WHAT THE TASK ASKS: Counting task for the data below: how many lines hold the word "flight"? Answer with the number only.

RECORDS PROVIDED:
>>>>
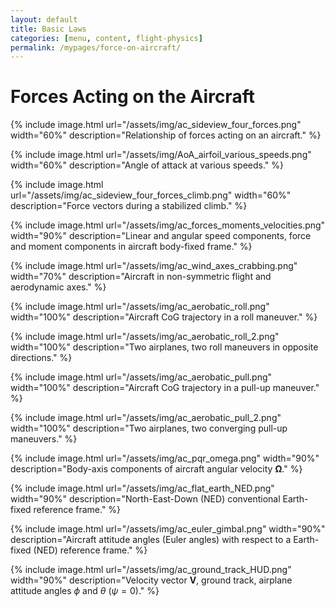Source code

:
 ```yaml
---
layout: default
title: Basic Laws
categories: [menu, content, flight-physics]
permalink: /mypages/force-on-aircraft/
---
```


# Forces Acting on the Aircraft

{% include image.html
  url="/assets/img/ac_sideview_four_forces.png"
  width="60%"
  description="Relationship of forces acting on an aircraft."
  %}

{% include image.html
  url="/assets/img/AoA_airfoil_various_speeds.png"
  width="60%"
  description="Angle of attack at various speeds."
  %}

{% include image.html
  url="/assets/img/ac_sideview_four_forces_climb.png"
  width="60%"
  description="Force vectors during a stabilized climb."
  %}

{% include image.html
  url="/assets/img/ac_forces_moments_velocities.png"
  width="90%"
  description="Linear and angular speed components, force and moment components in aircraft body-fixed frame."
  %}

{% include image.html
  url="/assets/img/ac_wind_axes_crabbing.png"
  width="70%"
  description="Aircraft in non-symmetric flight and aerodynamic axes."
  %}

{% include image.html
  url="/assets/img/ac_aerobatic_roll.png"
  width="100%"
  description="Aircraft CoG trajectory in a roll maneuver."
  %}

{% include image.html
  url="/assets/img/ac_aerobatic_roll_2.png"
  width="100%"
  description="Two airplanes, two roll maneuvers in opposite directions."
  %}

{% include image.html
  url="/assets/img/ac_aerobatic_pull.png"
  width="100%"
  description="Aircraft CoG trajectory in a pull-up maneuver."
  %}

{% include image.html
  url="/assets/img/ac_aerobatic_pull_2.png"
  width="100%"
  description="Two airplanes, two converging pull-up maneuvers."
  %}

{% include image.html
  url="/assets/img/ac_pqr_omega.png"
  width="90%"
  description="Body-axis components of aircraft angular velocity $\mathbf{\Omega}$."
  %}

{% include image.html
  url="/assets/img/ac_flat_earth_NED.png"
  width="90%"
  description="North-East-Down (NED) conventional Earth-fixed reference frame."
  %}

{% include image.html
  url="/assets/img/ac_euler_gimbal.png"
  width="90%"
  description="Aircraft attitude angles (Euler angles) with respect to a Earth-fixed (NED) reference frame."
  %}

{% include image.html
  url="/assets/img/ac_ground_track_HUD.png"
  width="90%"
  description="Velocity vector $\mathbf{V}$, ground track, airplane attitude angles $\phi$ and $\theta$ ($\psi=0$)."
  %}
<<<<
ANSWER SPACE: 2